Abstract

Abstract Moral and political philosophers have been interested in the concept of virtue since the beginning of recorded thought. While some of these discussions frequently take on a highly abstract form and deal with complex matters of epistemology and psychology, one of the initial guiding inspirations for the inquiry into virtue was not to know what virtue is, but to become good. In accordance with this practical consideration and its focus on the formation of good character, ethics and the concern for virtue were understood as a branch of political science whose proper end was to make good citizens, capable of noble actions.

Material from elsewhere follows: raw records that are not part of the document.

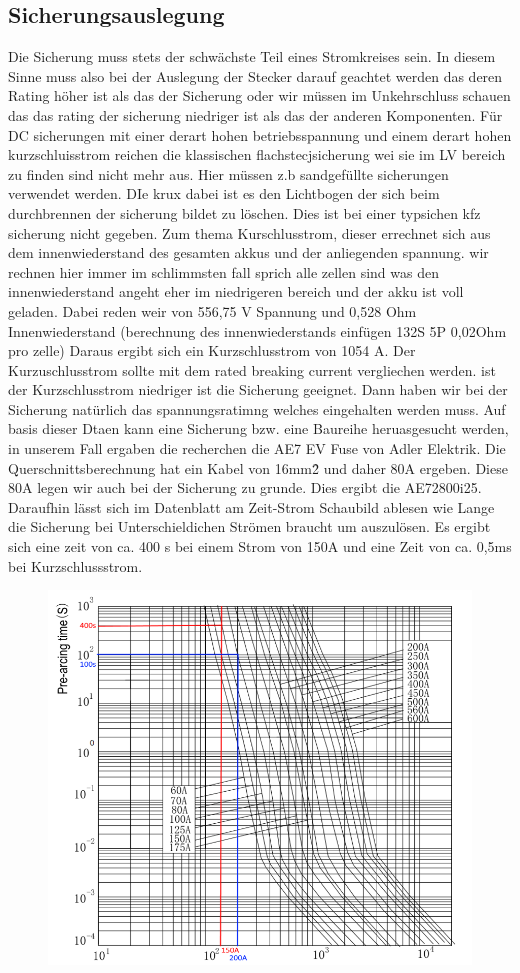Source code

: \subsection{Sicherungsauslegung}
Die Sicherung muss stets der schwächste Teil eines Stromkreises sein. In diesem Sinne muss also bei der Auslegung der Stecker darauf geachtet werden das deren Rating höher ist als das der Sicherung oder wir müssen im Unkehrschluss schauen das das rating der sicherung niedriger ist als das der anderen Komponenten. Für DC sicherungen mit einer derart hohen betriebsspannung und einem derart hohen kurzschluisstrom reichen die klassischen flachstecjsicherung wei sie im LV bereich zu finden sind nicht mehr aus. Hier müssen z.b sandgefüllte sicherungen verwendet werden. DIe krux dabei ist es den Lichtbogen der sich beim durchbrennen der sicherung bildet zu löschen. Dies ist bei einer typsichen kfz sicherung nicht gegeben. Zum thema Kurschlusstrom, dieser errechnet sich aus dem innenwiederstand des gesamten akkus und der anliegenden spannung. wir rechnen hier immer im schlimmsten fall sprich alle zellen sind was den innenwiederstand angeht eher im niedrigeren bereich und der akku ist voll geladen. Dabei reden weir von 556,75 V Spannung und 0,528 Ohm Innenwiederstand (berechnung des innenwiederstands einfügen 132S 5P 0,02Ohm pro zelle) Daraus ergibt sich ein Kurzschlusstrom von 1054 A. Der Kurzuschlusstrom sollte mit dem rated breaking current vergliechen werden. ist der Kurzschlusstrom niedriger ist die Sicherung geeignet. Dann haben wir bei der Sicherung natürlich das spannungsratimng welches eingehalten werden muss. Auf basis dieser Dtaen kann eine Sicherung bzw. eine Baureihe heruasgesucht werden, in unserem Fall ergaben die recherchen die AE7 EV Fuse von Adler Elektrik. Die Querschnittsberechnung hat ein Kabel von 16mm\^2 und daher 80A ergeben. Diese 80A legen wir auch bei der Sicherung zu grunde. Dies ergibt die AE72800i25. Daraufhin lässt sich im Datenblatt am Zeit-Strom Schaubild ablesen wie Lange die Sicherung bei Unterschieldichen Strömen braucht um auszulösen. Es ergibt sich eine zeit von ca. 400 s bei einem Strom von 150A und eine Zeit von ca. 0,5ms bei Kurzschlussstrom.

\begin{figure}[h]
	\centering
	\includegraphics[width=0.7\linewidth]{bilder/Zeit_Strom_TSFUSE}
	\caption{}
	\label{fig:zeitstromtsfuse}
\end{figure}

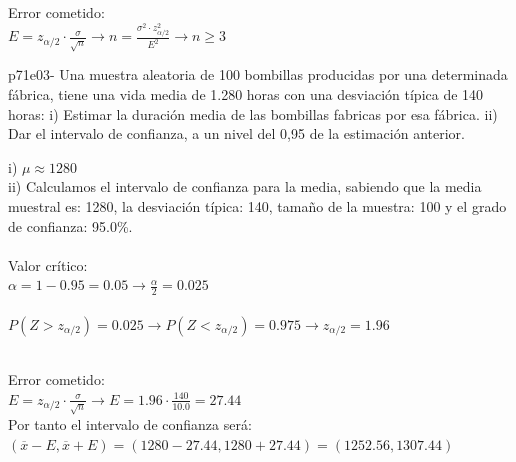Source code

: \documentclass[spanish, 11pt]{exam}
\begin{document}
\begin{questions}
\begin{solution}
    Error cometido: \\ $E=z_{\alpha/2}\cdot \frac{\sigma}{\sqrt{n}} \to n =\frac{\sigma^2 \cdot z_{\alpha / 2}^2}{E^2} \to n \geq3$ \\    \end{solution}\question p71e03- Una muestra aleatoria de 100 bombillas producidas por una determinada fábrica, tiene una vida media de
1.280 horas con una desviación típica de 140 horas:
i) Estimar la duración media de las bombillas fabricas por esa fábrica.
ii) Dar el intervalo de confianza, a un nivel del 0,95 de la estimación anterior. \begin{solution}   i) $\mu\approx 1280$ \\ ii) Calculamos el intervalo de confianza para la media, sabiendo que la media muestral es: 1280, la desviación típica: 140, tamaño de la muestra: 100 y el grado de confianza: 95.0\%. \\ \\ Valor crítico: \\ $\alpha=1-0.95=0.05\to \frac{\alpha}{2}=0.025$ \\ \\ $P(Z>z_{\alpha/2})=0.025\to P(Z<z_{\alpha/2})=0.975 \to z_{\alpha/2} =1.96$ \\ 
     \\
    Error cometido: \\ $E=z_{\alpha/2}\cdot \frac{\sigma}{\sqrt{n}} \to E=1.96\cdot \frac{140}{10.0}=27.44$ \\ Por tanto el intervalo de confianza será: \\$\left(\overline{x} - E , \overline{x} + E \right)=\left(1280 - 27.44 , 1280 + 27.44 \right)=\left(1252.56, 1307.44 \right)$ \\  \\ 

\end{solution}
\end{questions}
\end{document}
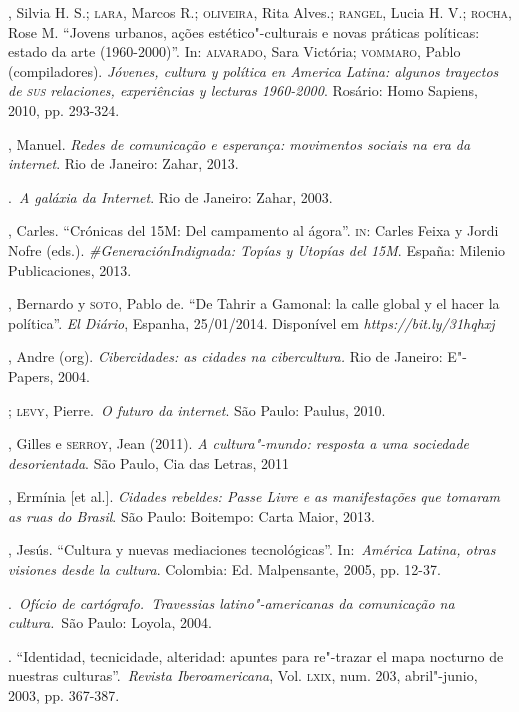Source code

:\begin{bibliohedra}
, Silvia H. S.; \textsc{lara}, Marcos R.; \textsc{oliveira}, Rita Alves.; \textsc{rangel},
Lucia H. V.; \textsc{rocha}, Rose M. ``Jovens urbanos, ações estético"-culturais e
novas práticas políticas: estado da arte (1960-2000)''. In: \textsc{alvarado},
Sara Victória; \textsc{vommaro}, Pablo (compiladores). \emph{Jóvenes, cultura y
política en America Latina: algunos trayectos de \textsc{sus} relaciones,
experiências y lecturas 1960-2000}. Rosário: Homo Sapiens, 2010, pp.
293-324.

, Manuel. \emph{Redes de comunicação e esperança: movimentos
sociais na era da internet}. Rio de Janeiro: Zahar, 2013.

\titidem.~\emph{A galáxia da Internet}. Rio de
Janeiro: Zahar, 2003.

, Carles. ``Crónicas del 15M: Del campamento al ágora''. \textsc{in}: Carles
Feixa y Jordi Nofre (eds.). \emph{\#GeneraciónIndignada: Topías y
Utopías del 15M}. España: Milenio Publicaciones, 2013.

, Bernardo y \textsc{soto}, Pablo de. ``De Tahrir a Gamonal: la calle
global y el hacer la política''. \emph{El Diário}, Espanha, 25/01/2014.
Disponível em
\emph{https://bit.ly/31hqhxj}

, Andre (org). \emph{Cibercidades: as cidades na cibercultura.} Rio
de Janeiro: E"-Papers, 2004.

\titidem; \textsc{levy}, Pierre.~\emph{O futuro da internet}. São Paulo:
Paulus, 2010.

, Gilles e \textsc{serroy}, Jean (2011). \emph{A cultura"-mundo:
resposta a uma sociedade desorientada}. São Paulo, Cia das Letras, 2011

, Ermínia {[}et al.{]}. \emph{Cidades rebeldes: Passe Livre e as
manifestações que tomaram as ruas do Brasil}. São Paulo: Boitempo: Carta
Maior, 2013.

, Jesús. ``Cultura y nuevas mediaciones tecnológicas''.
In:~\emph{América Latina, otras visiones desde la cultura}. Colombia:
Ed. Malpensante, 2005, pp. 12-37.

\titidem.~\emph{Ofício de
cartógrafo.~Travessias latino"-americanas da comunicação na cultura.}~São
Paulo: Loyola, 2004.

\titidem. ``Identidad, tecnicidade,
alteridad: apuntes para re"-trazar el mapa nocturno de nuestras
culturas''.~\emph{Revista Iberoamericana}, Vol. \textsc{lxix}, num. 203,
abril"-junio, 2003, pp. 367-387.


\end{bibliohedra}
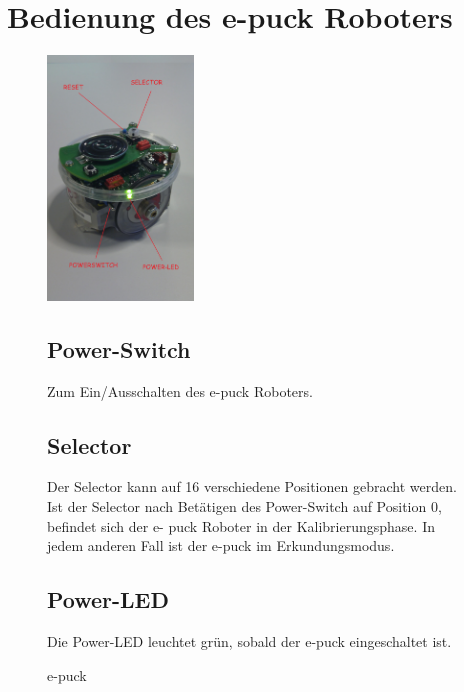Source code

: \documentclass[10pt,a4paper]{article}
\let\oldsection\section
\renewcommand{\section}{\newpage \oldsection}
\begin{document}
\section{Bedienung des e-puck Roboters}
	\label{e_puck_bedienung}

 	\begin{figure}[htbp]
		\begin{minipage}[t]{6.5cm}
			\vspace{0pt}
			\includegraphics[height=6.5cm]{images/puck1klein} 
			\caption{e-puck}
		\end{minipage}
		\hfill
		\begin{minipage}[t]{0.5\textwidth}
			\vspace{5pt}
				\subsection{Power-Switch}
					Zum Ein/Ausschalten des e-puck Roboters.
				\subsection{Selector}
					Der Selector kann auf 16 verschiedene Positionen gebracht werden. Ist der Selector nach Bet\"atigen des Power-Switch auf Position 0, befindet sich der e-
					puck Roboter in der Kalibrierungsphase. In jedem anderen Fall ist der e-puck im Erkundungsmodus.
				\subsection{Power-LED}
					Die Power-LED leuchtet gr\"un, sobald der e-puck eingeschaltet ist.
		\end{minipage}
   \end{figure}
   
\end{document}
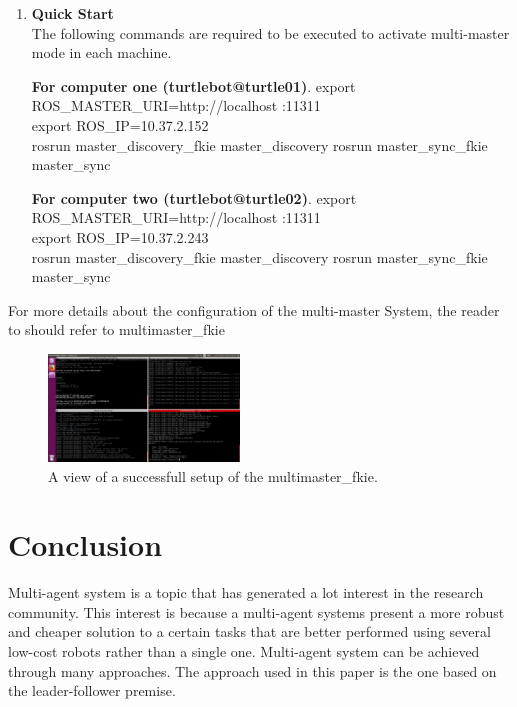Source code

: \documentclass[journal]{IEEEtran}
\begin{document}
\begin{enumerate}
\begin{enumerate}
\begin{enumerate}
\item \textbf {Quick Start}\\
The following commands are required to be executed to activate multi-master mode in each machine.

\textbf{For computer one (turtlebot@turtle01)}.
export ROS{\_}MASTER{\_}URI=http://localhost :11311\\
export ROS{\_}IP=10.37.2.152\\
rosrun master{\_}discovery{\_}fkie master{\_}discovery
rosrun master{\_}sync{\_}fkie master{\_}sync



\textbf{For computer two (turtlebot@turtle02)}.
export ROS{\_}MASTER{\_}URI=http://localhost :11311\\
export ROS{\_}IP=10.37.2.243\\
rosrun master{\_}discovery{\_}fkie master{\_}discovery
rosrun master{\_}sync{\_}fkie master{\_}sync
\end{enumerate}
For more details about the configuration of the multi-master System, the reader to should refer to multimaster{\_}fkie\cite{temp11}

\begin{figure}[!h]
\begin{center}
\includegraphics[width=2in]{5.png}
\caption{A view of a successfull setup of the multimaster{\_}fkie.}
\end{center}
\label{fig:mypicture4}
\end{figure}


\end{enumerate}











\end{enumerate}
\section{Conclusion}


Multi-agent system is a topic that has generated a lot interest in the research community. This interest is because a multi-agent systems present a more robust and cheaper solution to a certain tasks that are better performed using several low-cost robots rather than a single one. Multi-agent system can be achieved through many approaches. The approach used in this paper is the one based on the leader-follower premise.
\end{document}
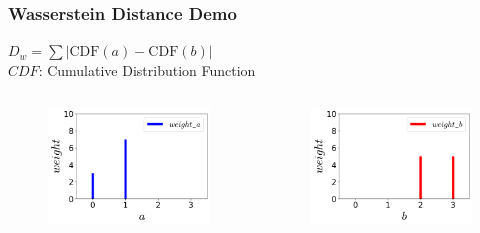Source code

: \documentclass{beamer}
\begin{document}


\begin{frame}
\frametitle{Wasserstein Distance Demo}
\setlength{\abovecaptionskip}{-2mm}
\setlength{\belowcaptionskip}{0mm}
$D_{w}=\sum|\mathrm{CDF}(a) - \mathrm{CDF}(b)|$ \\
$CDF$: Cumulative Distribution Function
\begin{columns}
\begin{figure}
    \centering
    \includegraphics[width=1.0\linewidth]{img/a.png}
\end{figure}
\vspace{-7mm}
\begin{figure}
    \centering
    \includegraphics[width=1.0\linewidth]{img/b.png}
\end{figure}

\end{columns}
\end{frame}
\end{document}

Despite the more recent tendency to characterize these kinds of commitments as entailing a form of “moral perfectionism” that might otherwise strain credulity, Aristotle freely owned that “it is no easy task to be good.” From Confucius, Plato, and Aristotle, to Aquinas, Hume, and Kant, moral and political philosophers have not only inquired into the nature, purpose, and end of virtue, but have also provided complex and diverse accounts of a range of more specific virtues (and vices). For their part, political theorists have also shown an acute interest in asking whether specific ethical virtues (or what are perceived to be good ethical qualities) remain so within the unique context of political deliberation, public judgment, and collective action and whether certain qualities that might be labeled vices in personal moral life are capable of serving as necessary virtues in public‐political life.